初めての兄弟ゲンカ~やめて!私のために争わないで!~
さっそくですが、すみません!!!m(_ _)m
アレクセイ君を出したいがために
話の都合上、ナジアス殿下の殴り込みではなく、雪崩れ込みになってしまいました( ̄□||||!!
きっとアレクセイ君がいなければ、ナジアス殿下の事ですから、殴り込みをしてくれていた事でしょう。

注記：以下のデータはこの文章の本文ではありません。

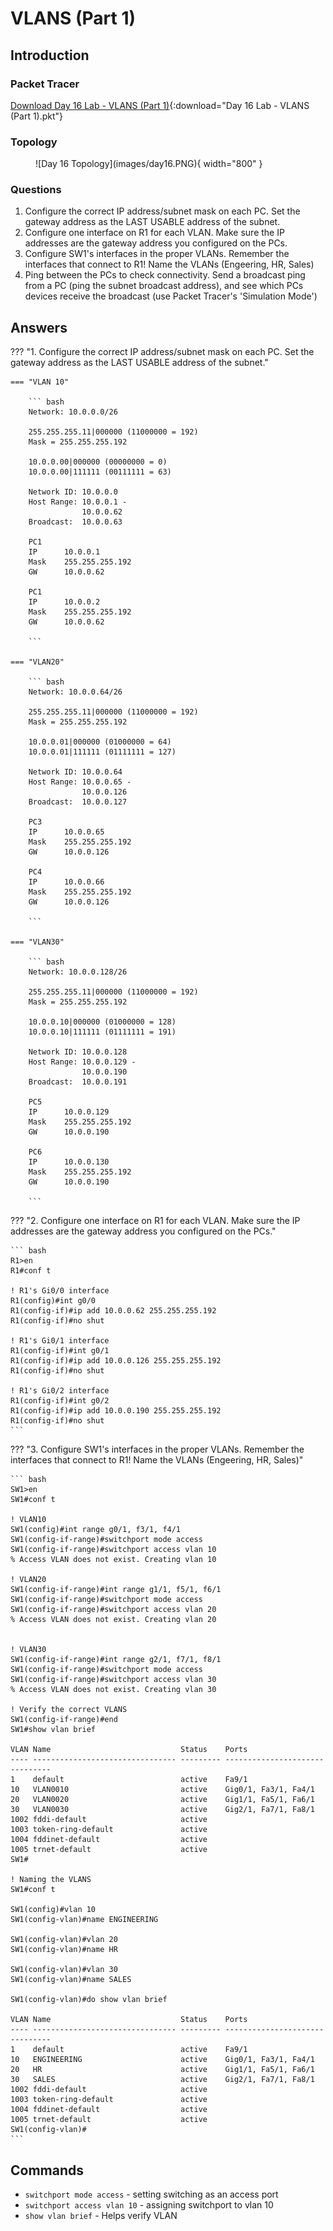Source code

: # VLANS (Part 1)

## Introduction

### Packet Tracer

[Download Day 16 Lab - VLANS (Part 1)](../assets/packet-tracer-files/Day%2016%20Lab%20-%20VLANs%20(Part%201).pkt){:download="Day 16 Lab - VLANS (Part 1).pkt"}

### Topology

<figure markdown>
  ![Day 16 Topology](images/day16.PNG){ width="800" }
  <figcaption></figcaption>
</figure>

### Questions

1. Configure the correct IP address/subnet mask on each PC. Set the gateway address as the LAST USABLE address of the subnet.
2. Configure one interface on R1 for each VLAN. Make sure the IP addresses are the gateway address you configured on the PCs.
3. Configure SW1's interfaces in the proper VLANs. Remember the interfaces that connect to R1! Name the VLANs (Engeering, HR, Sales)
4. Ping between the PCs to check connectivity. Send a broadcast ping from a PC (ping the subnet broadcast address), and see which PCs devices receive the broadcast (use Packet Tracer's 'Simulation Mode')

## Answers

??? "1. Configure the correct IP address/subnet mask on each PC. Set the gateway address as the LAST USABLE address of the subnet."

    === "VLAN 10"
        
        ``` bash
        Network: 10.0.0.0/26

        255.255.255.11|000000 (11000000 = 192)
        Mask = 255.255.255.192

        10.0.0.00|000000 (00000000 = 0)
        10.0.0.00|111111 (00111111 = 63)

        Network ID: 10.0.0.0
        Host Range: 10.0.0.1 - 
                    10.0.0.62
        Broadcast:  10.0.0.63

        PC1
        IP      10.0.0.1
        Mask    255.255.255.192   
        GW      10.0.0.62

        PC1
        IP      10.0.0.2
        Mask    255.255.255.192   
        GW      10.0.0.62

        ```

    === "VLAN20"
        
        ``` bash
        Network: 10.0.0.64/26

        255.255.255.11|000000 (11000000 = 192)
        Mask = 255.255.255.192

        10.0.0.01|000000 (01000000 = 64)
        10.0.0.01|111111 (01111111 = 127)

        Network ID: 10.0.0.64
        Host Range: 10.0.0.65 - 
                    10.0.0.126
        Broadcast:  10.0.0.127

        PC3
        IP      10.0.0.65
        Mask    255.255.255.192   
        GW      10.0.0.126

        PC4
        IP      10.0.0.66
        Mask    255.255.255.192   
        GW      10.0.0.126

        ```

    === "VLAN30"
        
        ``` bash
        Network: 10.0.0.128/26

        255.255.255.11|000000 (11000000 = 192)
        Mask = 255.255.255.192

        10.0.0.10|000000 (01000000 = 128)
        10.0.0.10|111111 (01111111 = 191)

        Network ID: 10.0.0.128
        Host Range: 10.0.0.129 - 
                    10.0.0.190
        Broadcast:  10.0.0.191

        PC5
        IP      10.0.0.129
        Mask    255.255.255.192   
        GW      10.0.0.190

        PC6
        IP      10.0.0.130
        Mask    255.255.255.192   
        GW      10.0.0.190

        ```

??? "2. Configure one interface on R1 for each VLAN. Make sure the IP addresses are the gateway address you configured on the PCs."

    ``` bash 
    R1>en
    R1#conf t
    
    ! R1's Gi0/0 interface 
    R1(config)#int g0/0
    R1(config-if)#ip add 10.0.0.62 255.255.255.192
    R1(config-if)#no shut

    ! R1's Gi0/1 interface 
    R1(config-if)#int g0/1
    R1(config-if)#ip add 10.0.0.126 255.255.255.192
    R1(config-if)#no shut

    ! R1's Gi0/2 interface 
    R1(config-if)#int g0/2
    R1(config-if)#ip add 10.0.0.190 255.255.255.192
    R1(config-if)#no shut
    ```

??? "3. Configure SW1's interfaces in the proper VLANs. Remember the interfaces that connect to R1! Name the VLANs (Engeering, HR, Sales)"

    ``` bash 
    SW1>en
    SW1#conf t

    ! VLAN10
    SW1(config)#int range g0/1, f3/1, f4/1
    SW1(config-if-range)#switchport mode access
    SW1(config-if-range)#switchport access vlan 10
    % Access VLAN does not exist. Creating vlan 10

    ! VLAN20
    SW1(config-if-range)#int range g1/1, f5/1, f6/1
    SW1(config-if-range)#switchport mode access
    SW1(config-if-range)#switchport access vlan 20
    % Access VLAN does not exist. Creating vlan 20


    ! VLAN30
    SW1(config-if-range)#int range g2/1, f7/1, f8/1
    SW1(config-if-range)#switchport mode access 
    SW1(config-if-range)#switchport access vlan 30
    % Access VLAN does not exist. Creating vlan 30

    ! Verify the correct VLANS
    SW1(config-if-range)#end
    SW1#show vlan brief

    VLAN Name                             Status    Ports
    ---- -------------------------------- --------- -------------------------------
    1    default                          active    Fa9/1
    10   VLAN0010                         active    Gig0/1, Fa3/1, Fa4/1
    20   VLAN0020                         active    Gig1/1, Fa5/1, Fa6/1
    30   VLAN0030                         active    Gig2/1, Fa7/1, Fa8/1
    1002 fddi-default                     active    
    1003 token-ring-default               active    
    1004 fddinet-default                  active    
    1005 trnet-default                    active    
    SW1#

    ! Naming the VLANS
    SW1#conf t

    SW1(config)#vlan 10
    SW1(config-vlan)#name ENGINEERING

    SW1(config-vlan)#vlan 20
    SW1(config-vlan)#name HR

    SW1(config-vlan)#vlan 30
    SW1(config-vlan)#name SALES

    SW1(config-vlan)#do show vlan brief

    VLAN Name                             Status    Ports
    ---- -------------------------------- --------- -------------------------------
    1    default                          active    Fa9/1
    10   ENGINEERING                      active    Gig0/1, Fa3/1, Fa4/1
    20   HR                               active    Gig1/1, Fa5/1, Fa6/1
    30   SALES                            active    Gig2/1, Fa7/1, Fa8/1
    1002 fddi-default                     active    
    1003 token-ring-default               active    
    1004 fddinet-default                  active    
    1005 trnet-default                    active    
    SW1(config-vlan)#
    ```

## Commands

* `switchport mode access` - setting switching as an access port
* `switchport access vlan 10` - assigning switchport to vlan 10
* `show vlan brief` - Helps verify VLAN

『お兄ちゃん詩織と結婚して!そしたら、詩織とずっと一緒にいられるもの』
『実里は可愛いなぁ』デレッ
『あはは!見てほら龍兄の顔!シスコンはきっと死んでも治らないんだから、ないない。転校しても、実里ちゃんと私はずっとずっと友達なんだから!心配しなくても大丈夫だよ。それに、龍兄は実里ちゃんみたいな子が好きでしょ?』
『もちろんだ』
龍兄は恥ずかしげもなく、即答していた。
―――――実里達が転校していく前、小5の頃の出来事である。
*************
そうだ。龍兄のタイプは私とは正反対の実里ちゃんみたいな子だったはずだ。
頭が良くて優しくて、女の子らしくふわっとした見た目なのに、とっても頼りがいのある親友は、考えなしにとりあえず動く私とは違う。
「え~と…龍兄優しいから、私を助けようとしてくれてありがとう!でも、(力づくでも)どうにかするよ!大丈夫!」
そう結論づけた私に龍兄が口を開こうとすると…
カチッ…ガチャッ
突如、部屋の鍵が“内部から”開けられた。
(え、誰!?)
扉の方を見ると、なんと、部屋には私と龍兄以外に、もう一人いたようだ。私より少しだけ年上の小さな男の子で、サラサラとした銀髪、薄いアイスブルーの瞳は子供らしくなく、冷めたい眼に見えた。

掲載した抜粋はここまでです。